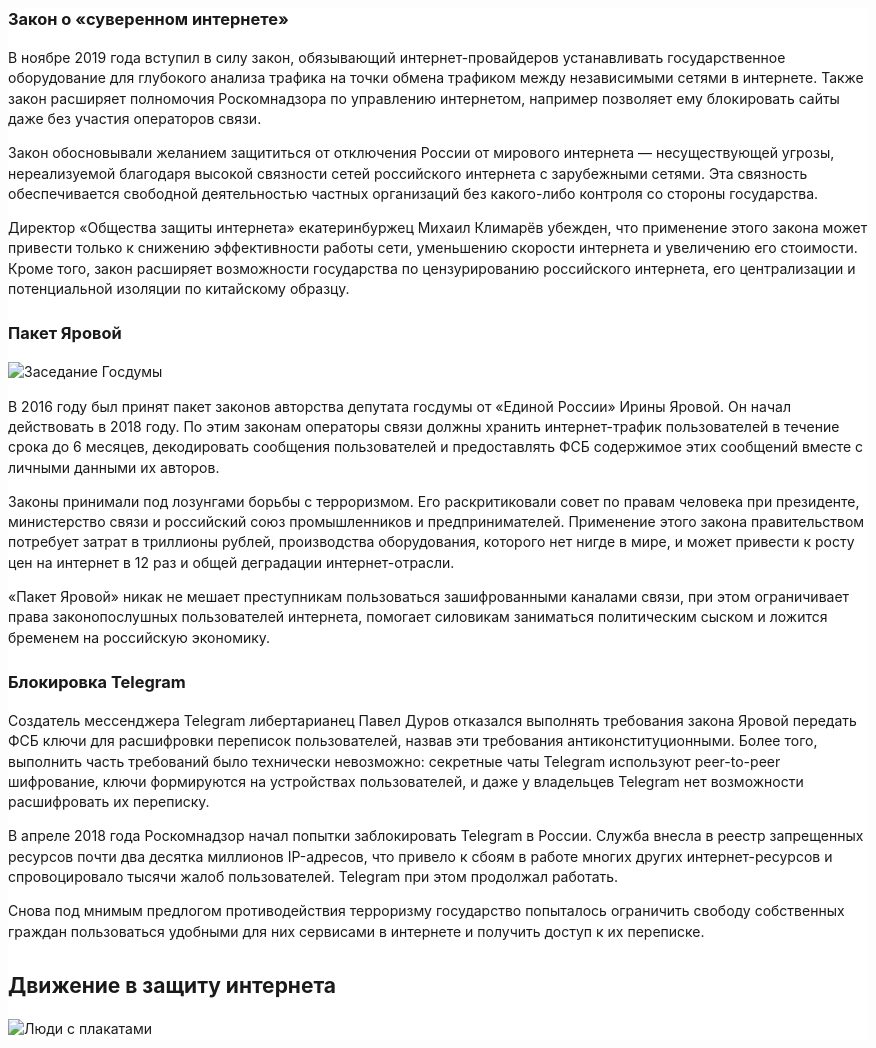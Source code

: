 <h3 id="isolation">Закон о «суверенном интернете»</h3>

В ноябре 2019 года вступил в силу закон, обязывающий интернет-провайдеров устанавливать государственное оборудование для глубокого анализа трафика на точки обмена трафиком между независимыми сетями в интернете. Также закон расширяет полномочия Роскомнадзора по управлению интернетом, например позволяет ему блокировать сайты даже без участия операторов связи.

Закон обосновывали желанием защититься от отключения России от мирового интернета — несуществующей угрозы, нереализуемой благодаря высокой связности сетей российского интернета с зарубежными сетями. Эта связность обеспечивается свободной деятельностью частных организаций без какого-либо контроля со стороны государства.

Директор «Общества защиты интернета» екатеринбуржец Михаил Климарёв убежден, что применение этого закона может привести только к снижению эффективности работы сети, уменьшению скорости интернета и увеличению его стоимости. Кроме того, закон расширяет возможности государства по цензурированию российского интернета, его централизации и потенциальной изоляции по китайскому образцу.

<h3 id="package">Пакет Яровой</h3>

![Заседание Госдумы](/img/uploads/articles-internet-duma.jpg)

В 2016 году был принят пакет законов авторства депутата госдумы от «Единой России» Ирины Яровой. Он начал действовать в 2018 году. По этим законам операторы связи должны хранить интернет-трафик пользователей в течение срока до 6 месяцев, декодировать сообщения пользователей и предоставлять ФСБ содержимое этих сообщений вместе с личными данными их авторов.

Законы принимали под лозунгами борьбы с терроризмом. Его раскритиковали совет по правам человека при президенте, министерство связи и российский союз промышленников и предпринимателей. Применение этого закона правительством потребует затрат в триллионы рублей, производства оборудования, которого нет нигде в мире, и может привести к росту цен на интернет в 12 раз и общей деградации интернет-отрасли.

«Пакет Яровой» никак не мешает преступникам пользоваться зашифрованными каналами связи, при этом ограничивает права законопослушных пользователей интернета, помогает силовикам заниматься политическим сыском и ложится бременем на российскую экономику.

<h3 id="telegram">Блокировка Telegram</h3>

Создатель мессенджера Telegram либертарианец Павел Дуров отказался выполнять требования закона Яровой передать ФСБ ключи для расшифровки переписок пользователей, назвав эти требования антиконституционными. Более того, выполнить часть требований было технически невозможно: секретные чаты Telegram используют peer-to-peer шифрование, ключи формируются на устройствах пользователей, и даже у владельцев Telegram нет возможности расшифровать их переписку.

В апреле 2018 года Роскомнадзор начал попытки заблокировать Telegram в России. Служба внесла в реестр запрещенных ресурсов почти два десятка миллионов IP-адресов, что привело к сбоям в работе многих других интернет-ресурсов и спровоцировало тысячи жалоб пользователей. Telegram при этом продолжал работать.

Снова под мнимым предлогом противодействия терроризму государство попыталось ограничить свободу собственных граждан пользоваться удобными для них сервисами в интернете и получить доступ к их переписке.

<h2 id="protect">Движение в защиту интернета</h2>

![Люди с плакатами](/img/uploads/articles-internet-posters.jpg)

---

WHAT THIS TASK INVOLVES: Copy out, exactly and alone, the lines of the entries above between the ones holding "В 2016 году" and "В апреле 2018", inclusive.

EXERCISE SOLUTION:
В 2016 году был принят пакет законов авторства депутата госдумы от «Единой России» Ирины Яровой. Он начал действовать в 2018 году. По этим законам операторы связи должны хранить интернет-трафик пользователей в течение срока до 6 месяцев, декодировать сообщения пользователей и предоставлять ФСБ содержимое этих сообщений вместе с личными данными их авторов.

Законы принимали под лозунгами борьбы с терроризмом. Его раскритиковали совет по правам человека при президенте, министерство связи и российский союз промышленников и предпринимателей. Применение этого закона правительством потребует затрат в триллионы рублей, производства оборудования, которого нет нигде в мире, и может привести к росту цен на интернет в 12 раз и общей деградации интернет-отрасли.

«Пакет Яровой» никак не мешает преступникам пользоваться зашифрованными каналами связи, при этом ограничивает права законопослушных пользователей интернета, помогает силовикам заниматься политическим сыском и ложится бременем на российскую экономику.

<h3 id="telegram">Блокировка Telegram</h3>

Создатель мессенджера Telegram либертарианец Павел Дуров отказался выполнять требования закона Яровой передать ФСБ ключи для расшифровки переписок пользователей, назвав эти требования антиконституционными. Более того, выполнить часть требований было технически невозможно: секретные чаты Telegram используют peer-to-peer шифрование, ключи формируются на устройствах пользователей, и даже у владельцев Telegram нет возможности расшифровать их переписку.

В апреле 2018 года Роскомнадзор начал попытки заблокировать Telegram в России. Служба внесла в реестр запрещенных ресурсов почти два десятка миллионов IP-адресов, что привело к сбоям в работе многих других интернет-ресурсов и спровоцировало тысячи жалоб пользователей. Telegram при этом продолжал работать.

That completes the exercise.